=== TRY IT ===
Do not repeat pictures. Repeat exactly the lines of the listing below from its first line through the line with "# Task 1: Control LEDs and create a snoring".

[RECORDED DATA — start]

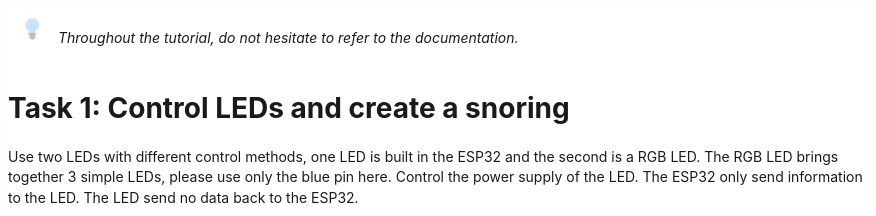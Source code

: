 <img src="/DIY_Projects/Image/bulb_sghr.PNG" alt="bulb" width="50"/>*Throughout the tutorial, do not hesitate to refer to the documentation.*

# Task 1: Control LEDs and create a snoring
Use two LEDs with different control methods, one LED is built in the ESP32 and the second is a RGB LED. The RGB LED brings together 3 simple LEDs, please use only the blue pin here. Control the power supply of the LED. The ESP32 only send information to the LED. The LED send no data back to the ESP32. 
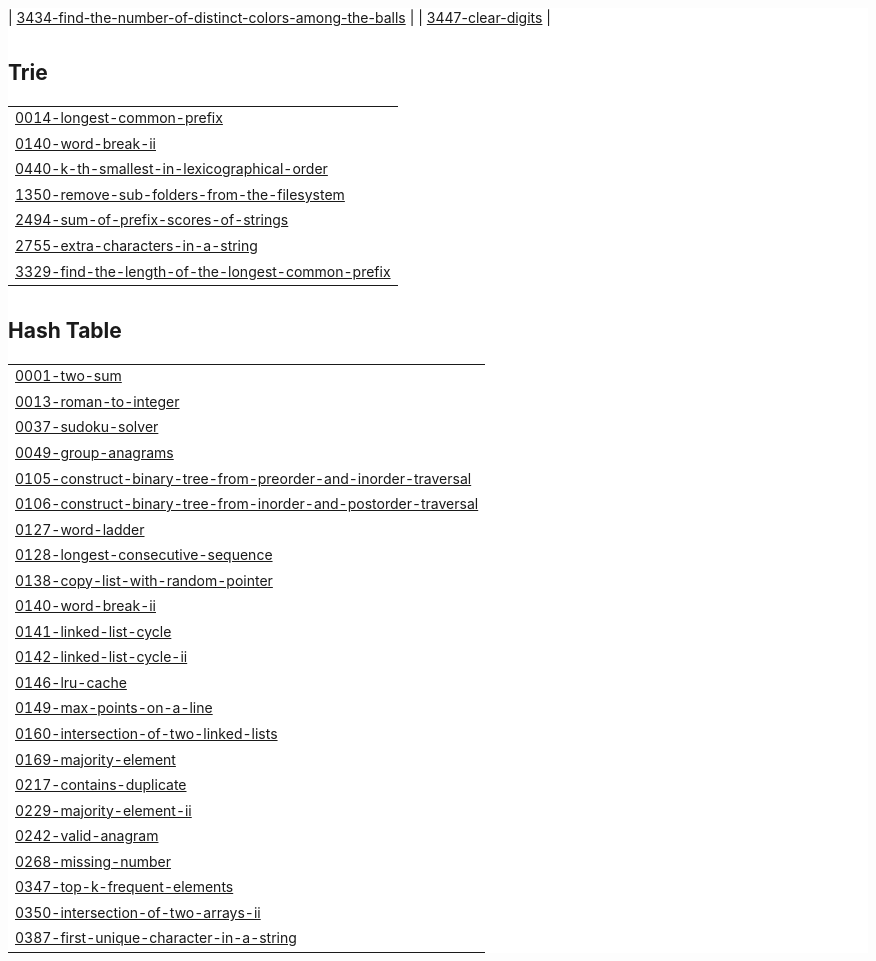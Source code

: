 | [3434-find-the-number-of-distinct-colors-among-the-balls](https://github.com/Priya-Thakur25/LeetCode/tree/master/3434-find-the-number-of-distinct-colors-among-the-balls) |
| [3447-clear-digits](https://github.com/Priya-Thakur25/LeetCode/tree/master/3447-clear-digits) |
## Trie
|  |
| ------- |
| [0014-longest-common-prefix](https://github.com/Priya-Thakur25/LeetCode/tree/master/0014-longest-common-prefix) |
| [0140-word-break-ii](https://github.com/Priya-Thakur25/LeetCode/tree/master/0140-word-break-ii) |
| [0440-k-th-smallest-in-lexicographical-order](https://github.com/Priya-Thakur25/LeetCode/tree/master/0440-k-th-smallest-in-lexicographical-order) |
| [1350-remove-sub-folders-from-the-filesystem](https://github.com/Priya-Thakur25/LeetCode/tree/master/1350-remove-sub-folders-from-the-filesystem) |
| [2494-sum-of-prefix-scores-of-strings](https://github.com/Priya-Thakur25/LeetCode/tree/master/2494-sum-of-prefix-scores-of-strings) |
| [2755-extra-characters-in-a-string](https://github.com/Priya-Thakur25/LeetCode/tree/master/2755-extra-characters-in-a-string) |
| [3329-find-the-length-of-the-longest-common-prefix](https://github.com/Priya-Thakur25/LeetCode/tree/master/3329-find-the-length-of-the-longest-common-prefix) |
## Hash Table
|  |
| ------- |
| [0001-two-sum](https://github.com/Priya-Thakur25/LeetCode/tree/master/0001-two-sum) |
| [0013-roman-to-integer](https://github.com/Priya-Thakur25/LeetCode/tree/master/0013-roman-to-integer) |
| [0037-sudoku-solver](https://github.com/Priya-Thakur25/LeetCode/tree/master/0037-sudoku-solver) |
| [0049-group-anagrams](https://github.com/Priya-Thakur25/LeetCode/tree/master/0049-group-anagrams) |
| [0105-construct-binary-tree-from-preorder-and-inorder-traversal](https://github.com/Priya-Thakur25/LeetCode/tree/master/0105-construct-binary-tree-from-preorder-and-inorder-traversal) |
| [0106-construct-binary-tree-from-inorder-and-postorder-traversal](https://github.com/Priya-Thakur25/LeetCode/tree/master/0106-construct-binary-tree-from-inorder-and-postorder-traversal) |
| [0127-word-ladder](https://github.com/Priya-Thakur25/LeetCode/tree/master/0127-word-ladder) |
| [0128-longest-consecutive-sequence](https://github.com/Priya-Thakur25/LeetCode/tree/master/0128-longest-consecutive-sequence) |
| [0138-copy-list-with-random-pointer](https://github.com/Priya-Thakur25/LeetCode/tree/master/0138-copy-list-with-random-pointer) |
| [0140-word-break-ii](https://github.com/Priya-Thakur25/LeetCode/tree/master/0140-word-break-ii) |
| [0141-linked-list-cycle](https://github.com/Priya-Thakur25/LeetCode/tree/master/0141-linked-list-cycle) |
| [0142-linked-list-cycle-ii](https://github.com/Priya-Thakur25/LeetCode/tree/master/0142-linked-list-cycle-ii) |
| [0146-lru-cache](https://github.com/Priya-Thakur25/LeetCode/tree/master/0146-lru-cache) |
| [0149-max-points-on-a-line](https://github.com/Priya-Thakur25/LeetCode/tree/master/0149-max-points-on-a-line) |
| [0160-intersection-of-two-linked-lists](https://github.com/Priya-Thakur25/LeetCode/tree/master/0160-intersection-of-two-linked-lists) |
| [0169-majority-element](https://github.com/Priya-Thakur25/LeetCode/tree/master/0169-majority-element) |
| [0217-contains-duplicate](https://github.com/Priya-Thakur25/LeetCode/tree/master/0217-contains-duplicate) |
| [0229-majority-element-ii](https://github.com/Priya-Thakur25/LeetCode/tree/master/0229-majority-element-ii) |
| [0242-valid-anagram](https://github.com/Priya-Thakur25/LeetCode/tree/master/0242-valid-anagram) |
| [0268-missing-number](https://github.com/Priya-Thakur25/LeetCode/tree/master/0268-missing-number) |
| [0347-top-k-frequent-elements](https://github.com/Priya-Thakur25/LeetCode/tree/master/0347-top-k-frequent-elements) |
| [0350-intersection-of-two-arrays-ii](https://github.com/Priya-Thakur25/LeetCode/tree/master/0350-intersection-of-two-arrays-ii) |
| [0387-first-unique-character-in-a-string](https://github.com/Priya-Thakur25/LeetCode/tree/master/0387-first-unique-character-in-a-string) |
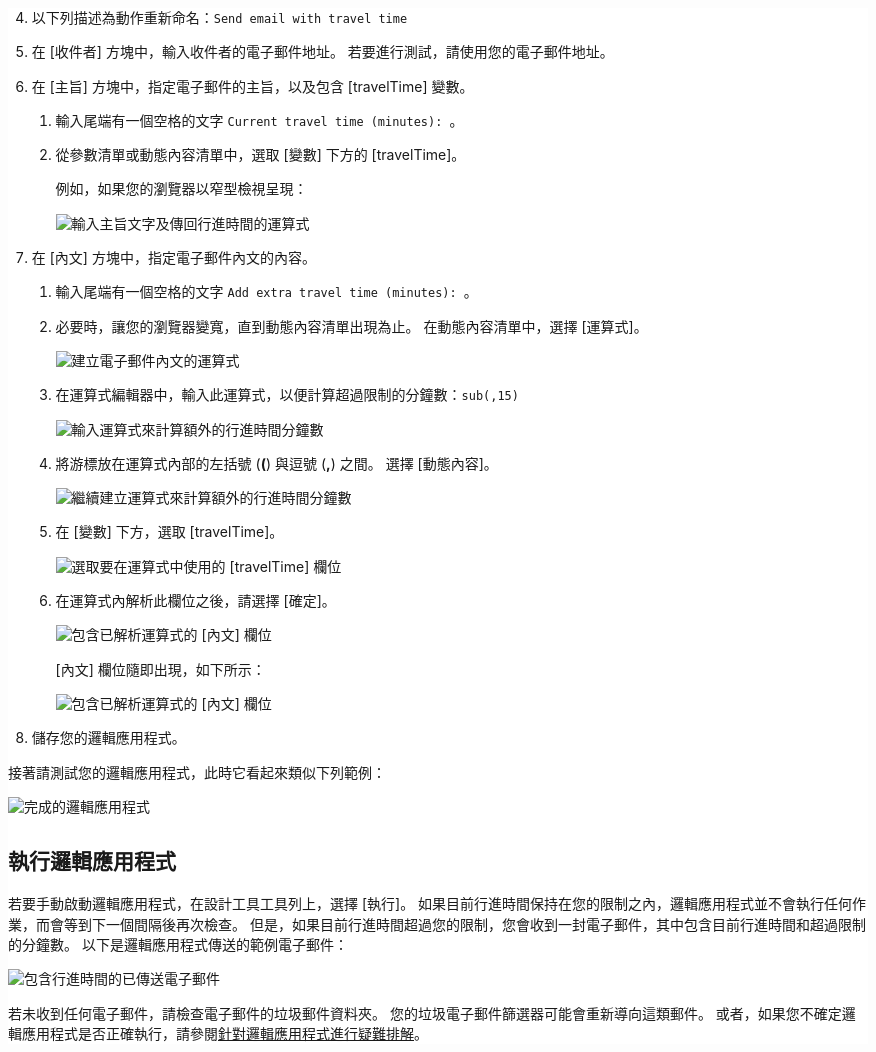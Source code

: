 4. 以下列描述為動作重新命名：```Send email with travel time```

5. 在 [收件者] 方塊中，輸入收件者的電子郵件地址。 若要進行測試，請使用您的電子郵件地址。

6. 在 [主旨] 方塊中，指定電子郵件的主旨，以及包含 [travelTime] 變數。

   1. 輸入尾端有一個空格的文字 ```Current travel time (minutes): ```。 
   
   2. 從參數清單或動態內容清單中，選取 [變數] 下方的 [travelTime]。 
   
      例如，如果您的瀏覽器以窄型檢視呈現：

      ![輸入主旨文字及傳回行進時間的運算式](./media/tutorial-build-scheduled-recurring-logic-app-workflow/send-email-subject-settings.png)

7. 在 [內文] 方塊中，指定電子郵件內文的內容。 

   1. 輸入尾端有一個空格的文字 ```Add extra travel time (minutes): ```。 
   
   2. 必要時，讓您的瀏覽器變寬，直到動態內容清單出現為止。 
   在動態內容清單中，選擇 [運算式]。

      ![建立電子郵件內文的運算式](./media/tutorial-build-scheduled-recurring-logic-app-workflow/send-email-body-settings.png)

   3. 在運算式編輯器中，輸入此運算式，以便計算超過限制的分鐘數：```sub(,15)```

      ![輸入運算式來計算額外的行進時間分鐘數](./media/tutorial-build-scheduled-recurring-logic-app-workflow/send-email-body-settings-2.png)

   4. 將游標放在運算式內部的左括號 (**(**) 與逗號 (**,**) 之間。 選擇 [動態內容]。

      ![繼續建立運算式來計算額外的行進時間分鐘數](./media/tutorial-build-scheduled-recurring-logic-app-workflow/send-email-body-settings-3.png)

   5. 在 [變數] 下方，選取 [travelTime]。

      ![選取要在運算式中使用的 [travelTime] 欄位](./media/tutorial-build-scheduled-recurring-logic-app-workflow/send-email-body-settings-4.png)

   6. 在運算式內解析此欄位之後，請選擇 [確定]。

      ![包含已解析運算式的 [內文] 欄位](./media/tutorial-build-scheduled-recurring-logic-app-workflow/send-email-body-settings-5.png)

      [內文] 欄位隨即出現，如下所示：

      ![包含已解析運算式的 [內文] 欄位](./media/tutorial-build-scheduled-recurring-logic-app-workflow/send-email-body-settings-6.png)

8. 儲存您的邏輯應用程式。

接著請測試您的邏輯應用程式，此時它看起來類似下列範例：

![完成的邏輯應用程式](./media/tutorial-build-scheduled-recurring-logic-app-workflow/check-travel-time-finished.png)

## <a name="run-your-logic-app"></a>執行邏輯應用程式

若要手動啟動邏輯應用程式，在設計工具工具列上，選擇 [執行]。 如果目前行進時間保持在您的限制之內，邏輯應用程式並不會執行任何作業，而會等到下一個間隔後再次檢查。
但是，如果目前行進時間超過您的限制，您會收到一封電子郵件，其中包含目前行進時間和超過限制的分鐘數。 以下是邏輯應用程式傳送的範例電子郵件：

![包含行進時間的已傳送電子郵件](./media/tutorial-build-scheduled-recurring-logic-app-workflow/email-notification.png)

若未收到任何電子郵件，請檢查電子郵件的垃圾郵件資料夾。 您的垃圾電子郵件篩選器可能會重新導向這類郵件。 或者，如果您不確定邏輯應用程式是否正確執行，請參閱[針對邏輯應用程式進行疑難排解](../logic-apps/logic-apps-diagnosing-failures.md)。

[RECORDED DATA — finish]

=== TASK SOLUTION ===
Source code

: <img src="/DIY_Projects/Image/bulb_sghr.PNG" alt="bulb" width="50"/>*Throughout the tutorial, do not hesitate to refer to the documentation.*

# Task 1: Control LEDs and create a snoring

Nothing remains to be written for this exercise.